▸ Work instructions:
Would you please output all the records exactly as given? Pictures should not appear in the copy.

▸ Excerpted data:
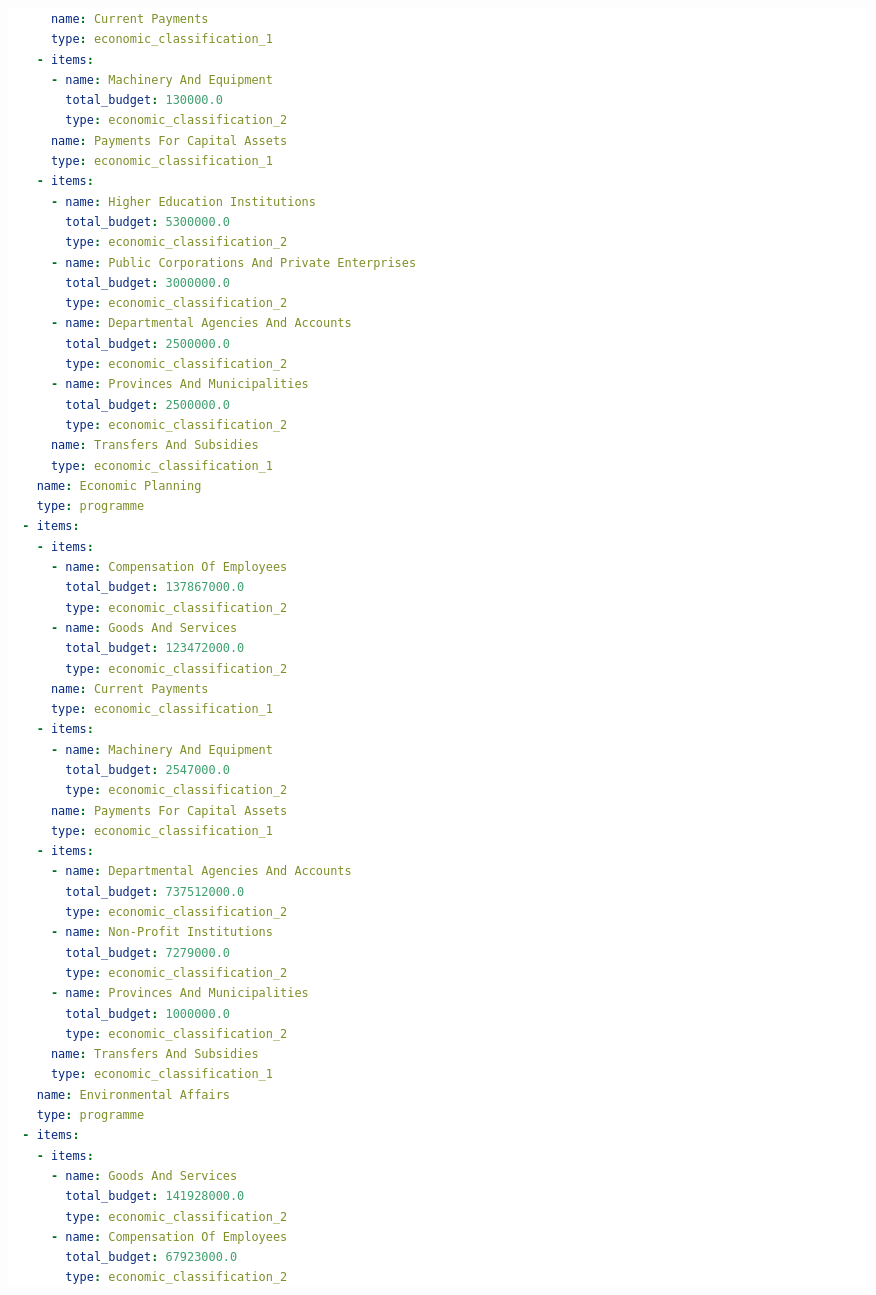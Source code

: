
 ```yaml
      name: Current Payments
      type: economic_classification_1
    - items:
      - name: Machinery And Equipment
        total_budget: 130000.0
        type: economic_classification_2
      name: Payments For Capital Assets
      type: economic_classification_1
    - items:
      - name: Higher Education Institutions
        total_budget: 5300000.0
        type: economic_classification_2
      - name: Public Corporations And Private Enterprises
        total_budget: 3000000.0
        type: economic_classification_2
      - name: Departmental Agencies And Accounts
        total_budget: 2500000.0
        type: economic_classification_2
      - name: Provinces And Municipalities
        total_budget: 2500000.0
        type: economic_classification_2
      name: Transfers And Subsidies
      type: economic_classification_1
    name: Economic Planning
    type: programme
  - items:
    - items:
      - name: Compensation Of Employees
        total_budget: 137867000.0
        type: economic_classification_2
      - name: Goods And Services
        total_budget: 123472000.0
        type: economic_classification_2
      name: Current Payments
      type: economic_classification_1
    - items:
      - name: Machinery And Equipment
        total_budget: 2547000.0
        type: economic_classification_2
      name: Payments For Capital Assets
      type: economic_classification_1
    - items:
      - name: Departmental Agencies And Accounts
        total_budget: 737512000.0
        type: economic_classification_2
      - name: Non-Profit Institutions
        total_budget: 7279000.0
        type: economic_classification_2
      - name: Provinces And Municipalities
        total_budget: 1000000.0
        type: economic_classification_2
      name: Transfers And Subsidies
      type: economic_classification_1
    name: Environmental Affairs
    type: programme
  - items:
    - items:
      - name: Goods And Services
        total_budget: 141928000.0
        type: economic_classification_2
      - name: Compensation Of Employees
        total_budget: 67923000.0
        type: economic_classification_2
```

▸ Solution for this exercise:
Source code

:
 ```yaml
      name: Current Payments
      type: economic_classification_1
    - items:
      - name: Machinery And Equipment
        total_budget: 130000.0
        type: economic_classification_2
      name: Payments For Capital Assets
      type: economic_classification_1
    - items:
      - name: Higher Education Institutions
        total_budget: 5300000.0
        type: economic_classification_2
      - name: Public Corporations And Private Enterprises
        total_budget: 3000000.0
        type: economic_classification_2
      - name: Departmental Agencies And Accounts
        total_budget: 2500000.0
        type: economic_classification_2
      - name: Provinces And Municipalities
        total_budget: 2500000.0
        type: economic_classification_2
      name: Transfers And Subsidies
      type: economic_classification_1
    name: Economic Planning
    type: programme
  - items:
    - items:
      - name: Compensation Of Employees
        total_budget: 137867000.0
        type: economic_classification_2
      - name: Goods And Services
        total_budget: 123472000.0
        type: economic_classification_2
      name: Current Payments
      type: economic_classification_1
    - items:
      - name: Machinery And Equipment
        total_budget: 2547000.0
        type: economic_classification_2
      name: Payments For Capital Assets
      type: economic_classification_1
    - items:
      - name: Departmental Agencies And Accounts
        total_budget: 737512000.0
        type: economic_classification_2
      - name: Non-Profit Institutions
        total_budget: 7279000.0
        type: economic_classification_2
      - name: Provinces And Municipalities
        total_budget: 1000000.0
        type: economic_classification_2
      name: Transfers And Subsidies
      type: economic_classification_1
    name: Environmental Affairs
    type: programme
  - items:
    - items:
      - name: Goods And Services
        total_budget: 141928000.0
        type: economic_classification_2
      - name: Compensation Of Employees
        total_budget: 67923000.0
        type: economic_classification_2
```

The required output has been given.